Tonight’s performance draws upon the tradition in English musical theatre of masque and anti-masque. The masque, an early combination of dance, music, and costume, usually involved some kind of moral or allegorical sentiment. It was often preceded by a grotesque dance or pantomime (the anti-masque) that introduced chaos which could be remedied by the ensuing allegory. We have found that there is perhaps a root in common between the masque and the 1960’s television Sit-Com (or maybe we find it convenient to think so), and especially with 1960’s films as exemplified by the many beach blanket movies starring Annette Funicello and Frankie Avalon. Their pastoral scenes and nascient sexual discovery resembles that of the nymphs and shepherds so prevalent in 17th and 18th century pasticcios and pastorales. Youth gives way to disappointment, then to death. Eternally renewing youth is the saving balm. There’s a monster that upsets Arcadia and sends things spinning. Horrible scenes are somehow dissolved back into the eternity of the meadow - in this case, the beach.

We also found as we developed our production that a love triangle is quite often in fact a circle. Round and round we go, each character spinning within him/herself as well as within the broader circle of friends. This spinning becomes more volatile when our young characters try to understand what is happening to them as they pass from childhood to adulthood. Can the process be stopped? Do we really have to pass through?

Acis and Damon are in love. Acis and Galatea are in love. Damon wants their play to continue eternally. Galatea wants to grow up with Acis. Even Polyphemus who, in our production, has had his youth ripped away by having to experience the horrors of war, wants to turn the wheel back. He wants to reclaim his love and youth but cannot. He is in a rage that he is unable to quiet, no matter what he does. Even when he briefly finds himself again it cannot last. Galatea is not his. He destroys Acis and is in turn destroyed.

The 1960’s produced some of the early strong steps toward the renewal of interest in period performance practice for 17th and 18th century music. Handel was and is a prime point in this resurgence. Thus, we find it fitting that this period of history, which gave so much to what is now a flourishing field, should be reflected in tonight’s production.

- Jennifer Lane



Keeping “One Eye” on Acis

The nice thing, from my perspective, about an opera as delightful and accessible as Handel’s Acis and Galatea is that little need be said by way of introduction. From the start Handel moves in familiar territory both musically and poetically.

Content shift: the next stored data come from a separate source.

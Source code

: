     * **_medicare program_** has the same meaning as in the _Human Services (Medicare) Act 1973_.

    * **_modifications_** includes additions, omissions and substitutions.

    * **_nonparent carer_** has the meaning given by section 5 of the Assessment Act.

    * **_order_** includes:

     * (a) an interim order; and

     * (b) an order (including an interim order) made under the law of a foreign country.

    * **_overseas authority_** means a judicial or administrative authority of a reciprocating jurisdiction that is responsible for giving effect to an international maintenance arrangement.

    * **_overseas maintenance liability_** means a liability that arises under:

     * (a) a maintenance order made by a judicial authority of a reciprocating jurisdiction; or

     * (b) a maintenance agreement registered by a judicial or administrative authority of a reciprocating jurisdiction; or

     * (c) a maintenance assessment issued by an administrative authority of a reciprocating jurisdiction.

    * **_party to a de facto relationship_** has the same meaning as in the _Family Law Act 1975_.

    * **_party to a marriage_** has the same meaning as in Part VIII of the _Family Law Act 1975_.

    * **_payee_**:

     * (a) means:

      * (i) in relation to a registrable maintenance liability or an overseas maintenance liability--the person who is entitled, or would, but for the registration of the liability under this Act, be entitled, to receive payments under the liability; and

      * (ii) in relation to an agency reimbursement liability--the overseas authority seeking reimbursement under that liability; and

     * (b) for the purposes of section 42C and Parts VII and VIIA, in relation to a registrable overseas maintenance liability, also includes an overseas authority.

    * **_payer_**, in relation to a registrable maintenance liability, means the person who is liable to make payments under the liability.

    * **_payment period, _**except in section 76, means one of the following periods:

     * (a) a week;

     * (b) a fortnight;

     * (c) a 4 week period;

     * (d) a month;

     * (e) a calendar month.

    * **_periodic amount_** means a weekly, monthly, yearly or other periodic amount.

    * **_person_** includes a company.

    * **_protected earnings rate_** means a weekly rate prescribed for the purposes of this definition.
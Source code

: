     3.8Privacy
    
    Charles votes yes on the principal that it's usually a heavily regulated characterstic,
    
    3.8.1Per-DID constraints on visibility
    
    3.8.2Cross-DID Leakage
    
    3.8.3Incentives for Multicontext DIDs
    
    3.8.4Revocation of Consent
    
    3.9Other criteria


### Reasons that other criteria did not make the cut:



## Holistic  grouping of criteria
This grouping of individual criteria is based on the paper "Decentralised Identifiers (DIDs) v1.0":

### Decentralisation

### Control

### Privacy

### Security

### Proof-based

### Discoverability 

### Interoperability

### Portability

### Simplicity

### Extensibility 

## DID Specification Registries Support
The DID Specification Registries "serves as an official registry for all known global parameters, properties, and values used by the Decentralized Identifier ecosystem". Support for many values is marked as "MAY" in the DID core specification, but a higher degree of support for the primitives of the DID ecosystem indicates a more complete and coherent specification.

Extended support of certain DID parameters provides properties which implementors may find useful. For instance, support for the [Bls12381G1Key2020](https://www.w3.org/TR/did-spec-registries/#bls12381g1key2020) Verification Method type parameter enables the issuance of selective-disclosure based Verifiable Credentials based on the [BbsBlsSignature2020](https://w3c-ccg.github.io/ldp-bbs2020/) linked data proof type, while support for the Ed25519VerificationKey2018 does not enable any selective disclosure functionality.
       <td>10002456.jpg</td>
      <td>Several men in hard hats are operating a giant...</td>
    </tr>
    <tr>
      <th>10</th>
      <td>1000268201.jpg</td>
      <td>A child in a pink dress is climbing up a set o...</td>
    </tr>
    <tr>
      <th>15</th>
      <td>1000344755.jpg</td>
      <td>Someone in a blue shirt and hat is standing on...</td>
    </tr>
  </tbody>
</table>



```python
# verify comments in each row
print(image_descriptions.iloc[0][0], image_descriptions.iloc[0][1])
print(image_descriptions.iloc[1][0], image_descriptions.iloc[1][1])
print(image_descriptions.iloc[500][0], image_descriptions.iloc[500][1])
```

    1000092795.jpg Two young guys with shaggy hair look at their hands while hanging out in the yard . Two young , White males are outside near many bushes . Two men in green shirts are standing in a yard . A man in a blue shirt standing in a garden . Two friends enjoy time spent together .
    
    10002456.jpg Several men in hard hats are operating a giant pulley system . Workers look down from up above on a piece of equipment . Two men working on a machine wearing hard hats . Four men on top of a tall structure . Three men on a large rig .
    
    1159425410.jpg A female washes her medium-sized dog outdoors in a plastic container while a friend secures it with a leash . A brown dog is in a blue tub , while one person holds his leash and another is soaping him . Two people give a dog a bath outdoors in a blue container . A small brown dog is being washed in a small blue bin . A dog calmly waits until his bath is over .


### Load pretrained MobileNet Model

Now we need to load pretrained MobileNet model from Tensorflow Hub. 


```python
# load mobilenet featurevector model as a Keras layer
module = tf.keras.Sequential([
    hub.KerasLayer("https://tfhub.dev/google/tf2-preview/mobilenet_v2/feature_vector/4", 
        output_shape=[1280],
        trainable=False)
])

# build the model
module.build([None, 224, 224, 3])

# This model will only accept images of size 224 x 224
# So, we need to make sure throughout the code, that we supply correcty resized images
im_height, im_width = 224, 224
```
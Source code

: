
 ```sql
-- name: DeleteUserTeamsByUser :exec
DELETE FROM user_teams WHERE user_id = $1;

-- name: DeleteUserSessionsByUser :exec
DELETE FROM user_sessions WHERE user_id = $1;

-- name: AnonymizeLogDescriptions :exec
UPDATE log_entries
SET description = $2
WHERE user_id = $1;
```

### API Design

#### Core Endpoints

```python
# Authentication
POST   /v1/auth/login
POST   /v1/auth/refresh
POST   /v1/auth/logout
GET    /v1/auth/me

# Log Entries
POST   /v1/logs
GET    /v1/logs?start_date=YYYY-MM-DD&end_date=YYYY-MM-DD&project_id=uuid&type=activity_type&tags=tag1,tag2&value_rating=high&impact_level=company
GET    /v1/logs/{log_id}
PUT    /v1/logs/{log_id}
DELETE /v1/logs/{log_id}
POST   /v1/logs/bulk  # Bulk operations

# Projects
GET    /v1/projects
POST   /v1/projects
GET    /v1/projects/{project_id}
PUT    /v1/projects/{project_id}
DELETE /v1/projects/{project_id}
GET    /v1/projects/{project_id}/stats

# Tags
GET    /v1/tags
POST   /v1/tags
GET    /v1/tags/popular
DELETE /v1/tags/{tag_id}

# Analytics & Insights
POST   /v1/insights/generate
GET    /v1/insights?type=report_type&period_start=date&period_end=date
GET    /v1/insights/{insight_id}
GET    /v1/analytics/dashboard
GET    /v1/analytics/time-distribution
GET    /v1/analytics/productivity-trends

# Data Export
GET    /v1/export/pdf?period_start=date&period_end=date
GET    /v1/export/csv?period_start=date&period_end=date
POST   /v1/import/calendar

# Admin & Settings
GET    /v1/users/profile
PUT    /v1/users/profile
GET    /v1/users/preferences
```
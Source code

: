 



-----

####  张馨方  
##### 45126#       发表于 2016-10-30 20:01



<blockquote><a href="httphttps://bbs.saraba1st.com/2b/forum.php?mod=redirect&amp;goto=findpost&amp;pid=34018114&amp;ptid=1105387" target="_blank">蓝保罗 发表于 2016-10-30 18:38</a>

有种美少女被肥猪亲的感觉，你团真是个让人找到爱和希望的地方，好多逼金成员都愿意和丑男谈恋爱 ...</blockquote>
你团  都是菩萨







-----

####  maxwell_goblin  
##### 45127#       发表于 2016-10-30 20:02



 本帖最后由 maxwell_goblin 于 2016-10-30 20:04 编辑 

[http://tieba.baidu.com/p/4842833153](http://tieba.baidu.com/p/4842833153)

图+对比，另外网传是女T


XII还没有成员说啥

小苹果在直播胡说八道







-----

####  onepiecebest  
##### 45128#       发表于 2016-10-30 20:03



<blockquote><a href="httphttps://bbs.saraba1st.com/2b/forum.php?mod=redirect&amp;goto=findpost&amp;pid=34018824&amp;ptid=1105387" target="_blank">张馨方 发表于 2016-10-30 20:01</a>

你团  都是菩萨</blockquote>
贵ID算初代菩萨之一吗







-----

We can take a moment to focus on a few highlights from the score and also to set the work in its historical position. But beyond that, it is best experienced directly. And for tonight’s audience the hindrances a completely entertaining theatrical experience are few: the music is memorable, the stage and staging are beautiful to behold, and translations are not necessary. A complete libretto has been included if you choose to follow along in that way.

Discussions of English musical theater in the 17th and 18th centuries often get mired in terminology. Debates raged then and now over the proper classification of the “new stage music” being inspired by Italian models: opera, serenata, masque, oratorio and pastoral being just a few. The differences are more theoretical than real, and we will do our best to avoid such distractions. Call it what you will, Handel’s Acis and Galatea is surely one of the first and most successful extended secular music dramas in the English language.

He had already worked with the Acis legend when he wrote a more intimate chamber opera Aci, Galatea e Poliferm in Italy in 1708. That work provided both structural guidance as well as thematic material to Handel’s longer, English version we hear this evening. But the real motivating force behind the new 1718 Acis was literary. England’s post-Renaissance literati felt a certain reverence for the classical idyll typified in the works of Theocritus, Longus, and Ovid. Three prestigious humanists had a hand in penning the libretto: John Dryden, Alexander Pope, and mainly John Gay, librettist of the wildly successful Beggar’s Opera. The challenge was to create an engaging depiction of untrammeled nature and naïve love tinged by the tragic. Their libretto for Acis contains the core of the Ovidian story (related in Metamorphoses XIII, 750ff.): the love of Acis and Galatea for each other, the unrequited love of Polyphemus for Galatea, and finally the death and transcendence of Acis. Gay’s crucial innovation was to develop the character of Acis so that his stoning death at the hands of Polyphemus becomes more dramatically important. Whereas Ovid spends a majority of his text speaking through the voice of the Cyclops, Gay et al. delay the monster’s appearance all the way until the start of the second act. They also introduce a shepherd companion (Damon) who further “fleshes out” the persona of Acis and represents the impulse to never leave “the pleasure of the plains.”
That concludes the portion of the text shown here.